Using the Address Parser Component
The Address Parser Component is an SSIS data flow pipeline component that can be used to extract the address details from free form-text. As it is a transformation component, the Address Parser component requires input from a Source component from the Upstream data flow.
There are three pages that can be configured:
- General
- Outputs
- Error Handling
General Page
The General page allows general properties to be set for the component. Properties are specific to the provider that would need to be chosen in the component.
- Provider
-
There are two providers that are supported:
- NetAddress
- LibPostal
Note: NetAddress only supports US and Canada addresses.
- Address Input Column
-
The Address Input Column can accept a field from the upstream data flow that has the Address data in it.
- Download Data File… (Available only when LibPostal provider is selected)
-
The Download Data File button can be clicked to download the data file with the extracted data.
-
Note: LibPostal data files are not up to date.
- City, State, Zip Code Input Column
-
The City, State, Zip Code Input Column can be used to choose an upstream column that contains the City, State and Zip code details.
- Are Address / City, State, Zip Combined (Available only when City, State, Zip Code Input Column field is not specified)
-
Enabling this option would let you specify a delimiter to identify the City, State and Zip Code details.
- Address / City, State, Zip Delimiter (Available only when Are Address / City, State, Zip Combined is enabled)
-
A delimiter can be provided to identify the City, State and Zip code from the combined input field data when the “Are Address / City, State, Zip Combined” property is set to “True”.
- Are Street Number / Suite Combined
-
Set this property to Boolean (True/False) to indicate whether or not the Street_Number property also contains a Suite_Number.
- Numeric Street Conversion
-
Set this property to Boolean (True/False) to indicate whether or not to convert a spelled-out ordinal street name to an ordinal number. (“Third” converts to “3rd”, etc.)

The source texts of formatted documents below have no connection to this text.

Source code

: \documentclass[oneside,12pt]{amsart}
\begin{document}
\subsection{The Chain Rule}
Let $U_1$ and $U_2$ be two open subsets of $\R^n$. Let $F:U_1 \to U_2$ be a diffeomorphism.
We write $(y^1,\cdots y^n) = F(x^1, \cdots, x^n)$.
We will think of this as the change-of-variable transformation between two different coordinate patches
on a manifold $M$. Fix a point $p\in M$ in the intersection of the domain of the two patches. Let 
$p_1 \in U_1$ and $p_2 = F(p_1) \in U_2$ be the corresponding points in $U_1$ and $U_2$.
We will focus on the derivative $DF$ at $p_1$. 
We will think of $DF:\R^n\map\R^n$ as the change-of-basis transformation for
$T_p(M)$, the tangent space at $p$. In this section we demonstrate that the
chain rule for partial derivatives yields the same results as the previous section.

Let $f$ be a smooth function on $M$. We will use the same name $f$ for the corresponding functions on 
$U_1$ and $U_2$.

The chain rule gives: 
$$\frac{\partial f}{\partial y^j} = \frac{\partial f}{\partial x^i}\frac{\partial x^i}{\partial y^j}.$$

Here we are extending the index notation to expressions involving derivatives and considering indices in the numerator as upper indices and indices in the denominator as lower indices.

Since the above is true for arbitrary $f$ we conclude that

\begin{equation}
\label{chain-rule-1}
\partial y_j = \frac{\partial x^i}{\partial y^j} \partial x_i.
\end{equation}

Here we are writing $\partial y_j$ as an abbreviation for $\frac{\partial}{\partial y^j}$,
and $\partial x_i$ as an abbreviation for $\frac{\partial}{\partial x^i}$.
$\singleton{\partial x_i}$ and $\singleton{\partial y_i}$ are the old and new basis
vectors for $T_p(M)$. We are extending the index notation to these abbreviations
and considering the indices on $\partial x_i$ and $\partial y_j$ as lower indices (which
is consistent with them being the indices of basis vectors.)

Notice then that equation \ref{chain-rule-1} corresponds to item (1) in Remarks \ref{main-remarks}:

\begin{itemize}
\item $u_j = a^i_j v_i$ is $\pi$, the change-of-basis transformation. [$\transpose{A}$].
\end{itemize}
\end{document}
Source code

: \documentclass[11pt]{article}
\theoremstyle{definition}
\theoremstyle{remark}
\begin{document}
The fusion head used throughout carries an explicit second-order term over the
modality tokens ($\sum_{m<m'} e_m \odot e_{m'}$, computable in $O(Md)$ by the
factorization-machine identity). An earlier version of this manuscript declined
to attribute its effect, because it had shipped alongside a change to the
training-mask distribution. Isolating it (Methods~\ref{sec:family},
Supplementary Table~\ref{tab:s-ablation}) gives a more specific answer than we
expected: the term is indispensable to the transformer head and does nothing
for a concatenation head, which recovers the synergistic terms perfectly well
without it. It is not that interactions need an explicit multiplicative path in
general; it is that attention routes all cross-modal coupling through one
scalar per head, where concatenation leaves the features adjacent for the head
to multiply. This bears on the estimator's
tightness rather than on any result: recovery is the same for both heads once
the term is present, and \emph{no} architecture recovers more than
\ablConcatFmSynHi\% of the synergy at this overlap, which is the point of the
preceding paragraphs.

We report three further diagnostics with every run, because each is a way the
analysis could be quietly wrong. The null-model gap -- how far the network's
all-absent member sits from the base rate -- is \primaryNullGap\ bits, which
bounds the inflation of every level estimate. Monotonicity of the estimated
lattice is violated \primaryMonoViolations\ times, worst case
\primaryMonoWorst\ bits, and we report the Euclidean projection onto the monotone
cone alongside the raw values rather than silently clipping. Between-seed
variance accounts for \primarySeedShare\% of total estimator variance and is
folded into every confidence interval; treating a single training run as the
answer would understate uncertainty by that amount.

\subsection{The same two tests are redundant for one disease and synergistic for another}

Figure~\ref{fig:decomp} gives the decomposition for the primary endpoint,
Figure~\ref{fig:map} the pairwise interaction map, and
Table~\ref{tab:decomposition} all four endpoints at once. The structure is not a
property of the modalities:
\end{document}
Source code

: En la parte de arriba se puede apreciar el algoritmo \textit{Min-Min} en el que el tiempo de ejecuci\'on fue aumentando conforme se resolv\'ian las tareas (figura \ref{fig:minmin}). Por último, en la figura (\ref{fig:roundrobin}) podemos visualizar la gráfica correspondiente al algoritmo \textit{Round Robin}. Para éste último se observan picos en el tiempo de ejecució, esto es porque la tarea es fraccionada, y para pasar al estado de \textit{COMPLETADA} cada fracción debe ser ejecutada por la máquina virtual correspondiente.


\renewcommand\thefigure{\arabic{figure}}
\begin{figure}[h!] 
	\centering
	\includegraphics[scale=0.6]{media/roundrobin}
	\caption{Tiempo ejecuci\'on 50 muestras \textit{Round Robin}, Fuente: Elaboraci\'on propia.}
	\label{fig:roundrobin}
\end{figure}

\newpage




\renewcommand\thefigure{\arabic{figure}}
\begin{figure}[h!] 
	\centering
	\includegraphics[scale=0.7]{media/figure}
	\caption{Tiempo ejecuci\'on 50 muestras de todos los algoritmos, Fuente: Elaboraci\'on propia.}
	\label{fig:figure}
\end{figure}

- Do Not Convert Numeric Address to Ordinal
-
Set this property to Boolean (True/False) to indicate whether or not to convert a numeric street name to an ordinal number. (“3” converts to “3rd”, etc.)
- Convert Box to PO Box
-
Set this property to Boolean (True/False) to indicate whether or not to convert "Box" to "PO Box" when "Box" is the only address found.
- Output Capitalization Strategy
-
There are four options that are supported to decide the Output Capitalization Strategy to indicate your capitalization preference for the output address.
- None
- Upper
- Lower
- Mixed
- Refresh Component
-
The refresh component button can be used to refresh the metadata on the columns page.
Outputs Page
The address parser component Outputs page can be used to decide which fields to return the values.
On the top left of the grid, the checkbox can be used to toggle the selection of all available fields. This is a productive way to check or uncheck all available fields.
If the Show Passthrough Columns checkbox is checked all of the input columns will be shown in the output grid. These columns can not be toggled off and are available only to give a better idea of what the output will look like.
The Columns Page grid consists of:
- Field Name: Column that will be retrieved from input data.
- Data Type: The data type of this field.
Error Handling Page
The Error Handling page allows you to specify how errors should be handled when they happen.
There are three options available.
- Fail on error
- Redirect rows to error output
- Ignore error
When the Redirect rows to error output option is selected, rows that failed to write to the Address Verification will be redirected to the ‘Error Output’ output of the Destination Component. As indicated in the screenshot below, the green output connection represents rows that were successfully written, and the red ‘Error Output’ connection represents erroneous rows. The ‘ErrorMessage’ output column found in the ‘Error Output’ may contain the error message that was reported by the server or the component itself.